Llama-cpp: Difference between revisions

Latest revision as of 07:15, 20 July 2026

The llama-cpp package in nixpkgs contains several tools provided by the llama.cpp repository. A non-exhaustive example includes: llama-cli, llama-server, and llama-bench

The package comes in 3 flavors:

llama-cpp: the umbrella package, it uses the CPU if it doesn't find any GPU. On Mac Sillicon, it automatically detects that it should use the Metal backend. And for NVIDIA CUDA, you need to enable cudaSupport and unfree packages.
llama-cpp-rocm: for AMD ROCm software stack. Under the shell, it's just llama-cpp with rocmSupport enabled.
llama-cpp-vulkan: for Vulkan, which works with multiple CPU's and GPU's. Under the shell, it's just llama-cpp with vulkanSupport enabled. In some situations, it may perform even better than ROCm.
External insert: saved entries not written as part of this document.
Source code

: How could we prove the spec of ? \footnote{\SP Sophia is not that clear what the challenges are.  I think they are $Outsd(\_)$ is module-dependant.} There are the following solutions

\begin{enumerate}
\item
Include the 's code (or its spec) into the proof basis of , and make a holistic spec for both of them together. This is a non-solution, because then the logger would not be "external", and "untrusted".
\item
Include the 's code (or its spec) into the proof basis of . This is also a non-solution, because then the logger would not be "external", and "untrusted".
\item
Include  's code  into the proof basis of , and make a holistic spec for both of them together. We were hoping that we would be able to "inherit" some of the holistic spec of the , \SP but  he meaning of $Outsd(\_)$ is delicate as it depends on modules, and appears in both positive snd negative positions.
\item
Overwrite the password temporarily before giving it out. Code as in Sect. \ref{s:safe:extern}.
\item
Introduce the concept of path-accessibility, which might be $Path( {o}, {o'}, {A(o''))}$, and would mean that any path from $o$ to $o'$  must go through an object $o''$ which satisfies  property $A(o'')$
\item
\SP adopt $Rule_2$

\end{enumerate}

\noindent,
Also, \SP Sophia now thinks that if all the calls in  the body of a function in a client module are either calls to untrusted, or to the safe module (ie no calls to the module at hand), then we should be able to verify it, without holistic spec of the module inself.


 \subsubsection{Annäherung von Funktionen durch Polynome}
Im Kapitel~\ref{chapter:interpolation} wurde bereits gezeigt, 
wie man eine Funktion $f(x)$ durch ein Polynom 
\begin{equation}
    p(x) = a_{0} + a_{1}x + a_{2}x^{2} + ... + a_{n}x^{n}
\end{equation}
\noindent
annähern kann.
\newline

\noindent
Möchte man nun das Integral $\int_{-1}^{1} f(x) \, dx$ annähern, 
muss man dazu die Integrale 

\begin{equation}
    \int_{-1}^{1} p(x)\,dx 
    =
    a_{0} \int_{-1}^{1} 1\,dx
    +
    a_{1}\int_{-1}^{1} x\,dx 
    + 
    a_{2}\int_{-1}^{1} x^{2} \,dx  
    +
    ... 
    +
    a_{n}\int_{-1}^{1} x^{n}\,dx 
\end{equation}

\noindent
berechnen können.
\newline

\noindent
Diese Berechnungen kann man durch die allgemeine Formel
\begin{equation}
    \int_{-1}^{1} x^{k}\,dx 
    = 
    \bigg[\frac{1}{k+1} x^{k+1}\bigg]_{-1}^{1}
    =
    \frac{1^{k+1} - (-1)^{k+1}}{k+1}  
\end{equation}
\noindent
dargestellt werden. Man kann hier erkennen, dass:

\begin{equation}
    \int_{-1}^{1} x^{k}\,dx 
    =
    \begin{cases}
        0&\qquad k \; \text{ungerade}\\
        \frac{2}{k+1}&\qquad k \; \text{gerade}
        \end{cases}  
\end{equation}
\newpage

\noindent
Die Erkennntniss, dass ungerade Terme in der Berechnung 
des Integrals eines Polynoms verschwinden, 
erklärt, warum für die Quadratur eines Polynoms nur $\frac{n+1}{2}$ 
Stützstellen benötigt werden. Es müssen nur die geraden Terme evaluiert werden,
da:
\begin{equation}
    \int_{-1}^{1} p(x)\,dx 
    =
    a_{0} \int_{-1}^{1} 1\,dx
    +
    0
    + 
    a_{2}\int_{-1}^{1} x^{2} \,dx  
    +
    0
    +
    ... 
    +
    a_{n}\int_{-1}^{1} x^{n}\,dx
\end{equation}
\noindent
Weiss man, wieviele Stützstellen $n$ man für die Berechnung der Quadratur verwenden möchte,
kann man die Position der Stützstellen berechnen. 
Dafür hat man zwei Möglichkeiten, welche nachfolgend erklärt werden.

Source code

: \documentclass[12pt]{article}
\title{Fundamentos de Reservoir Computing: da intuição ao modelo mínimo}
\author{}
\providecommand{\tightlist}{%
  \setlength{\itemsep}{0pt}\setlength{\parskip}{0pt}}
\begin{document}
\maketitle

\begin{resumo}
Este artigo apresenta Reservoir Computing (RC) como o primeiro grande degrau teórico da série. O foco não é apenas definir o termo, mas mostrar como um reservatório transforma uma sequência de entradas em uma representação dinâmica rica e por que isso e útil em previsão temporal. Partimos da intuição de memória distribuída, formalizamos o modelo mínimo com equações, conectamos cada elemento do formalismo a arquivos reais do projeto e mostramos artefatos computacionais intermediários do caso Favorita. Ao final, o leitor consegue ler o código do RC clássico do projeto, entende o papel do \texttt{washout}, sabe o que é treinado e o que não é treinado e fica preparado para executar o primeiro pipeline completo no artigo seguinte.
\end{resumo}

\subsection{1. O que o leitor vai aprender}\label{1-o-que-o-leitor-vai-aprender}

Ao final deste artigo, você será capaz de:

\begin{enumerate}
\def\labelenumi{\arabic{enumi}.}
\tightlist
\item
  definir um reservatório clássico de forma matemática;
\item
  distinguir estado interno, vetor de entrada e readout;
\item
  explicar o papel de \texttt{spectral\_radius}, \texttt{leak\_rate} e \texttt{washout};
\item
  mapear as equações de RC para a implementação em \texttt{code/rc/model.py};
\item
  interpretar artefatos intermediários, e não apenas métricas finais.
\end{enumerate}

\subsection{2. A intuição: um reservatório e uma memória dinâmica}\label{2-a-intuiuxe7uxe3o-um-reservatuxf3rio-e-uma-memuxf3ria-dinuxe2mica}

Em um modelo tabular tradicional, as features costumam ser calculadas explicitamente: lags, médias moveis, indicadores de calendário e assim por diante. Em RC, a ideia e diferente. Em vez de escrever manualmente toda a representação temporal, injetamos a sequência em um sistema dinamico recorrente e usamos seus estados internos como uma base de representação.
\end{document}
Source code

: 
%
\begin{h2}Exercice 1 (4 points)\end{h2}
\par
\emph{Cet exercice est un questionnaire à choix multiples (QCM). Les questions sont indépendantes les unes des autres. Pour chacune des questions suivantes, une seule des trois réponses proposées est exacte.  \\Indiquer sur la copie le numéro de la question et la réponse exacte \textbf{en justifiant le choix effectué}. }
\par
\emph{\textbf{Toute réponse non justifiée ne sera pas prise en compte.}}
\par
You can install any of the 3 in your system depending on your configuration. If your system is not covered by one of those packages, you can probably still install llama-cpp and with some customization make it fit your system

Customization

Nvidia CUDA

Nvidia CUDA contains Unfree software, so you have to enable it first, either in your NixOS configuration or via environmental variables.

in NixOS

After enable Unfree software in NixOS add CUDA to your packages

{
  environment.systemPackages = [
    (pkgs.llama-cpp.override { cudaSupport = true; })
  ];
}

And do a switch to the new configuration

sudo nixos-rebuild switch

in a shell

If you want take the CUDA package for a spin, before adding it to your system, you can open it in a shell:

export NIXPKGS_ALLOW_UNFREE=1
nix shell --impure --expr '(import (builtins.getFlake "nixpkgs") {}).llama-cpp.override { cudaSupport = true; }'

BLAS Support

BLAS support is automatically enabled if none of the GPU accelerators are enabled. You can still manually enable it in your nix configuration by doing:

{
  environment.systemPackages = [
    (pkgs.llama-cpp.override { blasSupport = true; })
  ];
}

AMD ROCm

Sometimes, ROCm might not be using the correct GPU architecture, or you simply want to try a different one, because it might work better. To tell ROCm which GPU architecture to use, you can use the HSA_OVERRIDE_GFX_VERSION environmental variable.

E.g:

export HSA_OVERRIDE_GFX_VERSION='11.5.1'


Arch	Version	Example card
RDNA 3 APU	11.0.0	780M
Strix Point	11.5.0	880M
Strix Halo	11.5.1	Radeon 8060S
RDNA 4 "Navi 48"	12.0.1	Radeon RX 9070 XT

Models

When usage llama-cli or llama-server, you can tune the parameters of the model.

Open models, usually include a card in their model page explaining how to optimize the parameters for different tasks.

For example, Qwen3-Coder-Next-GGUF reads:

To achieve optimal performance, we recommend the following sampling parameters: temperature=1.0, top_p=0.95, top_k=40.

And more general purpose models, may include multiple options sets for different purposes, e.g: chat, coding, agent, etc.

How much RAM do I need?

To calculate how much RAM you are going to need, the first signal is the number of parameters. You can make a loose estimate that 80B params will require 80GB RAM.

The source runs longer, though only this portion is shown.